[Stored entries]

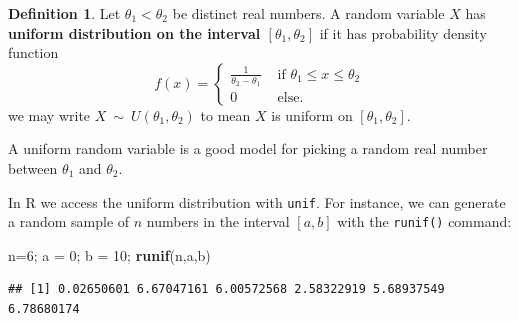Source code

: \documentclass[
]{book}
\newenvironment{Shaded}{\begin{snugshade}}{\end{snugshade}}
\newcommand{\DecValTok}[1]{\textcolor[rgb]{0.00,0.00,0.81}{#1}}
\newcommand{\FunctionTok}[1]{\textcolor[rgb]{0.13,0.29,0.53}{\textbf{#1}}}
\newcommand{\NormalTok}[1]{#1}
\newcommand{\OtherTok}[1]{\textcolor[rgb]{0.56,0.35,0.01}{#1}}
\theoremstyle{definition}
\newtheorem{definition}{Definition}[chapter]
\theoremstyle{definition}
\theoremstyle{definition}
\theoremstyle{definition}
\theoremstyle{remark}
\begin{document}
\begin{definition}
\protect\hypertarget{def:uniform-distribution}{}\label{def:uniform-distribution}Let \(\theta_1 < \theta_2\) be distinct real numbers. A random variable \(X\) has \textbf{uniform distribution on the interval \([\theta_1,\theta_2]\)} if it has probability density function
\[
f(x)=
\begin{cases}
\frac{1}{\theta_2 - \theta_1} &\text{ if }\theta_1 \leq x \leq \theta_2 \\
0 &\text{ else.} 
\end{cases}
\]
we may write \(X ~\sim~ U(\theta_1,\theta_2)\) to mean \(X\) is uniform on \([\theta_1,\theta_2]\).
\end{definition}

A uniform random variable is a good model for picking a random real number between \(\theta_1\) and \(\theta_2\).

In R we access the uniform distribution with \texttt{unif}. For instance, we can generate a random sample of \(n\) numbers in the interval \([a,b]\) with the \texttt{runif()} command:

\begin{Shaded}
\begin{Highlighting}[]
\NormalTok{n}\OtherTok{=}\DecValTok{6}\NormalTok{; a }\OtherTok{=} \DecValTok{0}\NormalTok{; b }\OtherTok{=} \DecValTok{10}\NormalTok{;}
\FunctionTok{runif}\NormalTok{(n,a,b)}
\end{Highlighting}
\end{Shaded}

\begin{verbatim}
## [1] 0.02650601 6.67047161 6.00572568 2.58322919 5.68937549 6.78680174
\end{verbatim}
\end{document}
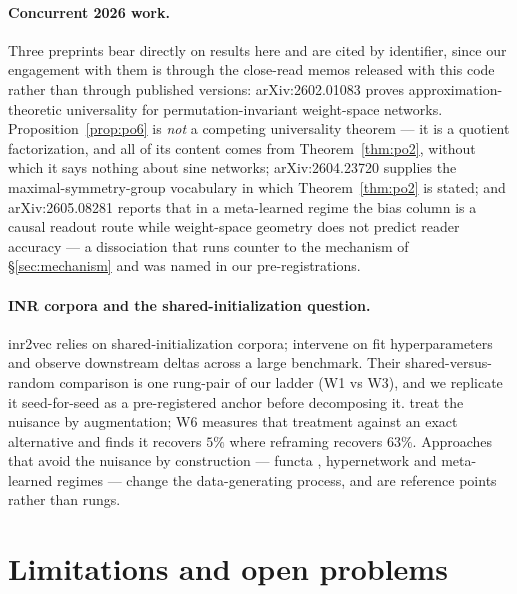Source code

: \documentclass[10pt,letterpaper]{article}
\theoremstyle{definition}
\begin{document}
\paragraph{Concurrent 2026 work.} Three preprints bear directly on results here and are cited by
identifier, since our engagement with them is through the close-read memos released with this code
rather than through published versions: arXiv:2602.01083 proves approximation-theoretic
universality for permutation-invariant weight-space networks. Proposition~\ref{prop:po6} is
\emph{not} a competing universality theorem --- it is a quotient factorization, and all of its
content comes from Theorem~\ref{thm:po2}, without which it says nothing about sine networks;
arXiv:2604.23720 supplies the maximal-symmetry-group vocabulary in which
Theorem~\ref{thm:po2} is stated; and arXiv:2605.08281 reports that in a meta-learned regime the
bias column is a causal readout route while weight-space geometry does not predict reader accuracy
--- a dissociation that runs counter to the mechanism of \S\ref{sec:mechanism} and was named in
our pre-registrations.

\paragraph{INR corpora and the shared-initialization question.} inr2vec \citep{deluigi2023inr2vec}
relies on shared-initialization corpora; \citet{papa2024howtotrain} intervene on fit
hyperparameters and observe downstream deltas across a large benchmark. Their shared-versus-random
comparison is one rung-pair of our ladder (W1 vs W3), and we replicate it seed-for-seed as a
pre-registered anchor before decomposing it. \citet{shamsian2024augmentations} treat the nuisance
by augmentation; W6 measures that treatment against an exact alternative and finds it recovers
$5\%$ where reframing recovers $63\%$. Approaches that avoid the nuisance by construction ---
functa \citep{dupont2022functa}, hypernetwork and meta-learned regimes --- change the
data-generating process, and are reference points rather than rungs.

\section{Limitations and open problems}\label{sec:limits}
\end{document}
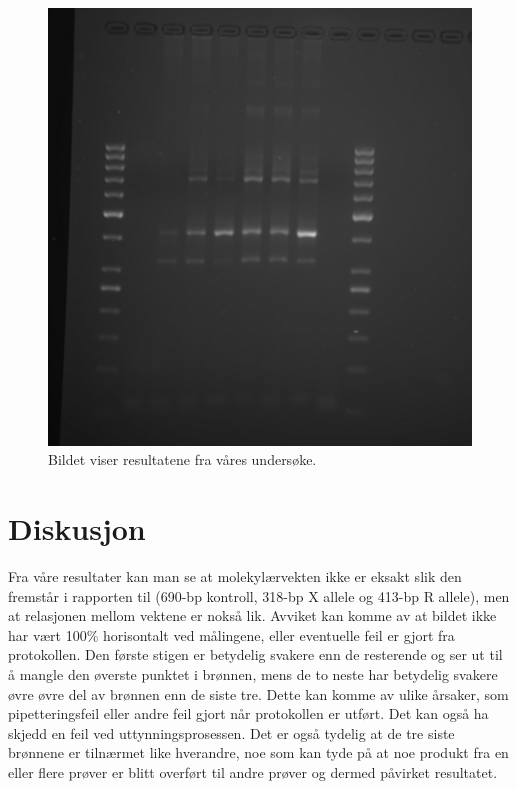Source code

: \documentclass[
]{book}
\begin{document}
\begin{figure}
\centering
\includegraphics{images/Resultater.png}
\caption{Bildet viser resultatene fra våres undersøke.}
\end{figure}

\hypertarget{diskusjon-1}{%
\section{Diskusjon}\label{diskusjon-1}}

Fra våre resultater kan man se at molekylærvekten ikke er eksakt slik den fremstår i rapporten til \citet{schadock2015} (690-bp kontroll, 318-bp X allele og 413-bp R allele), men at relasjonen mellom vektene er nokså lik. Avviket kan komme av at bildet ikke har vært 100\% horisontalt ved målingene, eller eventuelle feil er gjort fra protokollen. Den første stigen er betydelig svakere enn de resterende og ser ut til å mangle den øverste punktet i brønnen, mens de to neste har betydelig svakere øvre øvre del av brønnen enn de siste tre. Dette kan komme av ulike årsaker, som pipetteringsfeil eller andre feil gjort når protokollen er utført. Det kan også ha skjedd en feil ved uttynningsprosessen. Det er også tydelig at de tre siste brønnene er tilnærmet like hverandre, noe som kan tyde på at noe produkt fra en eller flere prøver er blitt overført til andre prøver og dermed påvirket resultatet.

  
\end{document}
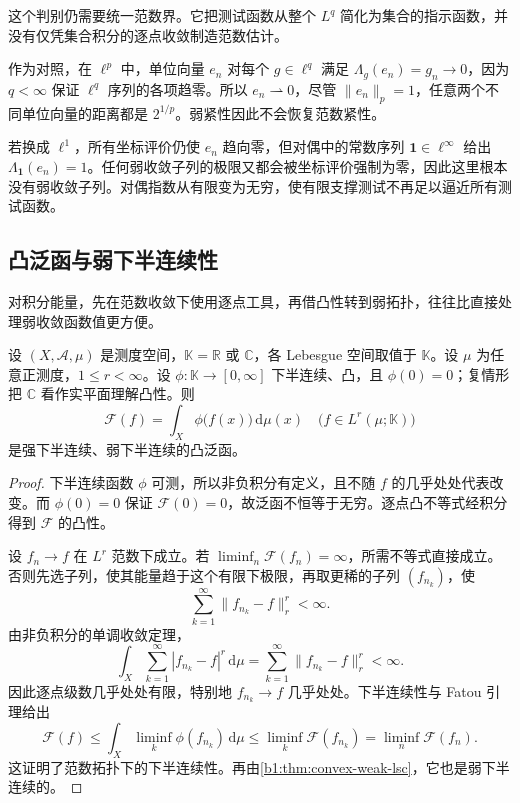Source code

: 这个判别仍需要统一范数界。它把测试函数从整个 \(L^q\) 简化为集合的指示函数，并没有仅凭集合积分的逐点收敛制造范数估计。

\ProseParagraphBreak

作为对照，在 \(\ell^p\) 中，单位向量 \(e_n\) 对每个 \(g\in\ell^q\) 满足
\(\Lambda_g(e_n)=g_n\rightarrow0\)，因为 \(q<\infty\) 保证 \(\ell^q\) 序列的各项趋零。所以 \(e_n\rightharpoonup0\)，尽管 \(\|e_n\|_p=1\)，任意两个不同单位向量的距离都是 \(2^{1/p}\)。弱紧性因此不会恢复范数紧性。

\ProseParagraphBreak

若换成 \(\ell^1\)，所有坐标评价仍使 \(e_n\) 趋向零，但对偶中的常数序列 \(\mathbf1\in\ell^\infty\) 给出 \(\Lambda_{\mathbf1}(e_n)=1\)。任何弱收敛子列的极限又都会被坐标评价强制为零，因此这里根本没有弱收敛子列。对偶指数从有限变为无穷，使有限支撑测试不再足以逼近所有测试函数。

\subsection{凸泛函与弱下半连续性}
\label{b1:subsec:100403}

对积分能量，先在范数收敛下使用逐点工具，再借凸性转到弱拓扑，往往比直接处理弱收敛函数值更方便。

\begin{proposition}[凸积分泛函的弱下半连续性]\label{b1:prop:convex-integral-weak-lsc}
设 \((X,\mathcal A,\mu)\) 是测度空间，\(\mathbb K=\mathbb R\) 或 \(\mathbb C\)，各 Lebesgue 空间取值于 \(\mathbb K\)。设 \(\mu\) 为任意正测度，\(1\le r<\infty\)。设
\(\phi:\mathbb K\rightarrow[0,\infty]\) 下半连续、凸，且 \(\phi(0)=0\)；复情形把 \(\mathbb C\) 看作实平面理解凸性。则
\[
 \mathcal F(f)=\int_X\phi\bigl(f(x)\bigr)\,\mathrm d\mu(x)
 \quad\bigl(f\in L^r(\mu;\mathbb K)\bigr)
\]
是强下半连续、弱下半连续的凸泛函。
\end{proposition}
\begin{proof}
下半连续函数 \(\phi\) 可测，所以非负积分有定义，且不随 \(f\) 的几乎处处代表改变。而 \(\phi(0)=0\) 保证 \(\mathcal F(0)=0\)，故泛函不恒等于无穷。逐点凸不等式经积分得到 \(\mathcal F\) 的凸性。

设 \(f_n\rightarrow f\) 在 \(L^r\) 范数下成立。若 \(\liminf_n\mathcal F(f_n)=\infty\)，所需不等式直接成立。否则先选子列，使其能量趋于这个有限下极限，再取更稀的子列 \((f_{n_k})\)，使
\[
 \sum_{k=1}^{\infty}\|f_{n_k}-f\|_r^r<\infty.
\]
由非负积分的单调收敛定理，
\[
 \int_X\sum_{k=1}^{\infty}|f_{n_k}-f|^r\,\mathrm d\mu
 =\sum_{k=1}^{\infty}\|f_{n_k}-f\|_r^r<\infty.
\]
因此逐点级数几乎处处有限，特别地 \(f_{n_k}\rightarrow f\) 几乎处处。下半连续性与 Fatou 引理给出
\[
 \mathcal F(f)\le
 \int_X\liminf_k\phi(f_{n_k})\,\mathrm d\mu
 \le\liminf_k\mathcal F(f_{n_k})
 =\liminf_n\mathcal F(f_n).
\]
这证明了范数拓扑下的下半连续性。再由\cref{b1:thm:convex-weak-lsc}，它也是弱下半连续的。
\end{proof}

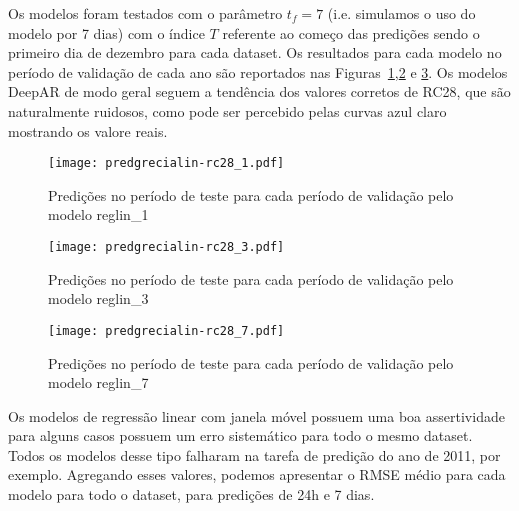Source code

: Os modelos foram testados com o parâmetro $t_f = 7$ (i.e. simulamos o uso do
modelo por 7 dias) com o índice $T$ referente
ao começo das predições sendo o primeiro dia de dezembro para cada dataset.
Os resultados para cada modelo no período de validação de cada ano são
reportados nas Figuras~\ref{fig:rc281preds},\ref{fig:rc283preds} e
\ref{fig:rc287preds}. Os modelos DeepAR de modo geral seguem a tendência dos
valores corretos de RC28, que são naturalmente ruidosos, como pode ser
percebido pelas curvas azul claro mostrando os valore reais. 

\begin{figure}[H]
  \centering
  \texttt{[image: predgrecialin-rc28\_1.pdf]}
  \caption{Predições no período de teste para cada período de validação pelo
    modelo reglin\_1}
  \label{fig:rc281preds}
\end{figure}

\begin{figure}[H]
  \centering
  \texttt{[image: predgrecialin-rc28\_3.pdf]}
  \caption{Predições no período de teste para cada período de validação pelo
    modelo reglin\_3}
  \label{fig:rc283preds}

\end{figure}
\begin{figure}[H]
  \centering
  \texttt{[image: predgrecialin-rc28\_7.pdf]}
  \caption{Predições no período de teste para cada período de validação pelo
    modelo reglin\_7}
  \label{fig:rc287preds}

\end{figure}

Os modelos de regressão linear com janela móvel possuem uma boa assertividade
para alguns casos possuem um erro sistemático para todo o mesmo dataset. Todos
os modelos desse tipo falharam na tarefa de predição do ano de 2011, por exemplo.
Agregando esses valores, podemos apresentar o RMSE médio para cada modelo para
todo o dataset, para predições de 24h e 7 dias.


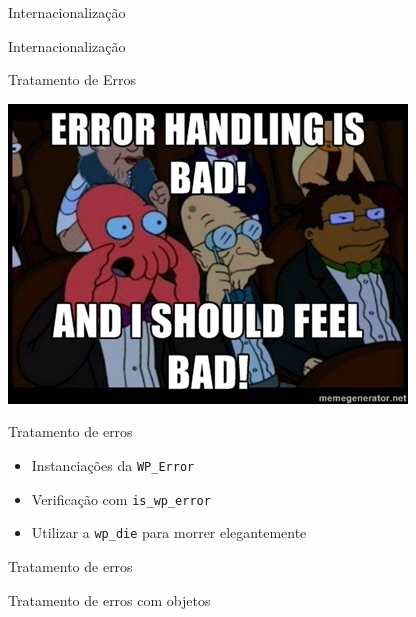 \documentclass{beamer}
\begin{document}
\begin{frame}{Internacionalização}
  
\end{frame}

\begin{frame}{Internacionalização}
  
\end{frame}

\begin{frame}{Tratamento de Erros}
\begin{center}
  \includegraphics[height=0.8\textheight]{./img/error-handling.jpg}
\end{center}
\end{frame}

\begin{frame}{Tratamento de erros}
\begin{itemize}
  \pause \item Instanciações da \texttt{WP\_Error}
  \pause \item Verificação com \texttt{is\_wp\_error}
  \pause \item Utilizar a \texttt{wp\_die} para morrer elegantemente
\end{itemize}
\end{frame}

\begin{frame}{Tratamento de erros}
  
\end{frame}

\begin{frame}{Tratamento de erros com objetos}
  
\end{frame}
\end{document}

GOAL OF THE EXERCISE - Could you copy every line in the records that holds "predgrecialin"?

TASK SOLUTION -
  \texttt{[image: predgrecialin-rc28\_1.pdf]}
  \texttt{[image: predgrecialin-rc28\_3.pdf]}
  \texttt{[image: predgrecialin-rc28\_7.pdf]}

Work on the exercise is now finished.